#### [Source data]
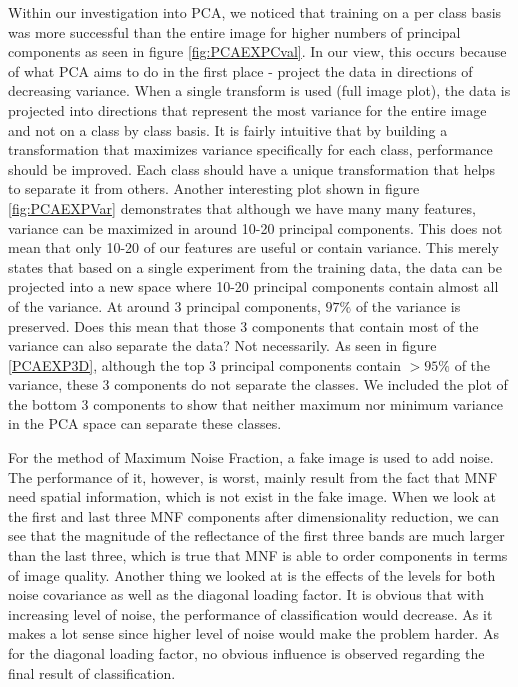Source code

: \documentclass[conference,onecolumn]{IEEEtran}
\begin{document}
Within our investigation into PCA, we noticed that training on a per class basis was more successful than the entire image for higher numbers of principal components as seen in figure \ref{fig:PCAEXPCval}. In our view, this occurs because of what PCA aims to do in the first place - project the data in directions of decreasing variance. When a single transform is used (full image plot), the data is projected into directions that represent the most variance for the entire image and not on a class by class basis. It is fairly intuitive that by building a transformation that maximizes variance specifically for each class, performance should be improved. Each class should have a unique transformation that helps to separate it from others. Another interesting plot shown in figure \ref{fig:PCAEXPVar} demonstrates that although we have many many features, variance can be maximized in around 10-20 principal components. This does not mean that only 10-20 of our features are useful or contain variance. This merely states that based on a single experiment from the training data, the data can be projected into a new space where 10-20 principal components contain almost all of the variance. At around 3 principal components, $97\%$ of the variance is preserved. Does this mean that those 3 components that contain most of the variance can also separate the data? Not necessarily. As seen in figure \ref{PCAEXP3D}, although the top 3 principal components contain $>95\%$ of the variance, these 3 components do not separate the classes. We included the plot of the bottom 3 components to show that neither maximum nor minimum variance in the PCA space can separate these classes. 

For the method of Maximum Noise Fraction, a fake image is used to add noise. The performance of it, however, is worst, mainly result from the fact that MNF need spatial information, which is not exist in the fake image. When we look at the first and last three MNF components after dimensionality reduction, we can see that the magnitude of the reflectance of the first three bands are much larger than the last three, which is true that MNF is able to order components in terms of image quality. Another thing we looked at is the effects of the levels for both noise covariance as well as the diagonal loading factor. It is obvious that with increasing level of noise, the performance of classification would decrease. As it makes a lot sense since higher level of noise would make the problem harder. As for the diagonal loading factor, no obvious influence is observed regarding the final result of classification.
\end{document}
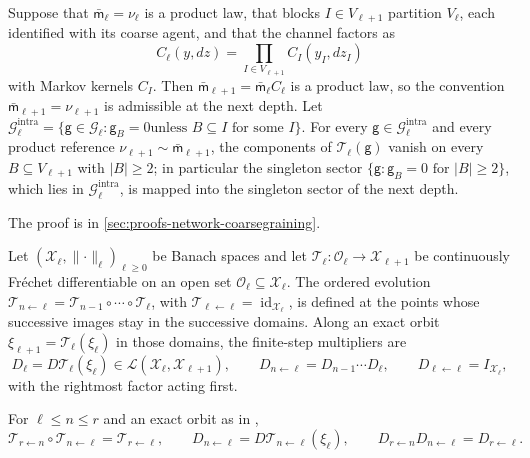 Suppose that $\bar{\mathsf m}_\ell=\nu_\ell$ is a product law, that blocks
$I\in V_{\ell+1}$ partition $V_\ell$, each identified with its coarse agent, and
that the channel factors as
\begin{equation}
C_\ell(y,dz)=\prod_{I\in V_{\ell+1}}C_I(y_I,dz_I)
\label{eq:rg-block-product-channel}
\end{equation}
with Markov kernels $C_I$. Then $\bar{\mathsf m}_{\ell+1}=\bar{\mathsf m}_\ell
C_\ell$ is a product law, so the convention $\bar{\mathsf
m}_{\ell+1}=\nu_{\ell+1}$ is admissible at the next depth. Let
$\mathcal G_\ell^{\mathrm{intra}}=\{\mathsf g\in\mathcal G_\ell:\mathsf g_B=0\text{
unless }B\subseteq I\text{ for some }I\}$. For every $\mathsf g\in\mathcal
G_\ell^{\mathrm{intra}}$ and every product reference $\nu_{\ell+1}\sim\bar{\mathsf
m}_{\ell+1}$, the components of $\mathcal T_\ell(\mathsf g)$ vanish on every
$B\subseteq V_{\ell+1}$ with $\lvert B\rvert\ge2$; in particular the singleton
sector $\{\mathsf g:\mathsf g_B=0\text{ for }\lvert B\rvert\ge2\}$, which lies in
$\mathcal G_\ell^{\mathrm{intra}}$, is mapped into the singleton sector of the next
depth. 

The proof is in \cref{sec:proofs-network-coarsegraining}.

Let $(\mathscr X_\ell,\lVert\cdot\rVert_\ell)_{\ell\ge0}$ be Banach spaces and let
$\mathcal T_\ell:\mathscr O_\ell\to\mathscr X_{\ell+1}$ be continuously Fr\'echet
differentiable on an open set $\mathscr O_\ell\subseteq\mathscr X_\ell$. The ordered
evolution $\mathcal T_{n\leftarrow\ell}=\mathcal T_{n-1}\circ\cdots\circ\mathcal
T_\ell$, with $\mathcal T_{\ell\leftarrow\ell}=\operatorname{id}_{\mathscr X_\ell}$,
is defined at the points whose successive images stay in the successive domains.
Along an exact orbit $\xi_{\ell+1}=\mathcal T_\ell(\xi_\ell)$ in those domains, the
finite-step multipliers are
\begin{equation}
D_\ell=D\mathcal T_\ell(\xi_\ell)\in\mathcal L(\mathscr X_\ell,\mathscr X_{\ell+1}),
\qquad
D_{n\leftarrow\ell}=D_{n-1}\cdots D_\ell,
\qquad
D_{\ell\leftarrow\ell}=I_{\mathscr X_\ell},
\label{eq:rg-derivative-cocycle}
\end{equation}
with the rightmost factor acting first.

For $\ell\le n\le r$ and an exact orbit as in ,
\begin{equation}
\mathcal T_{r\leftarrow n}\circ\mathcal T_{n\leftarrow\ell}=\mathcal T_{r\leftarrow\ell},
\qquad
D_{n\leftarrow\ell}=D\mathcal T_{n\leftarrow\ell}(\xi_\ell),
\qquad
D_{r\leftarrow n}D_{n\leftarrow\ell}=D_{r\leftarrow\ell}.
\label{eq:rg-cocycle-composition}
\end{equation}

#### [Action item]
Working from the listing above, pick out every line that has "text" and copy it.

#### [Answer to this exercise]
$\mathcal G_\ell^{\mathrm{intra}}=\{\mathsf g\in\mathcal G_\ell:\mathsf g_B=0\text{
unless }B\subseteq I\text{ for some }I\}$. For every $\mathsf g\in\mathcal
sector $\{\mathsf g:\mathsf g_B=0\text{ for }\lvert B\rvert\ge2\}$, which lies in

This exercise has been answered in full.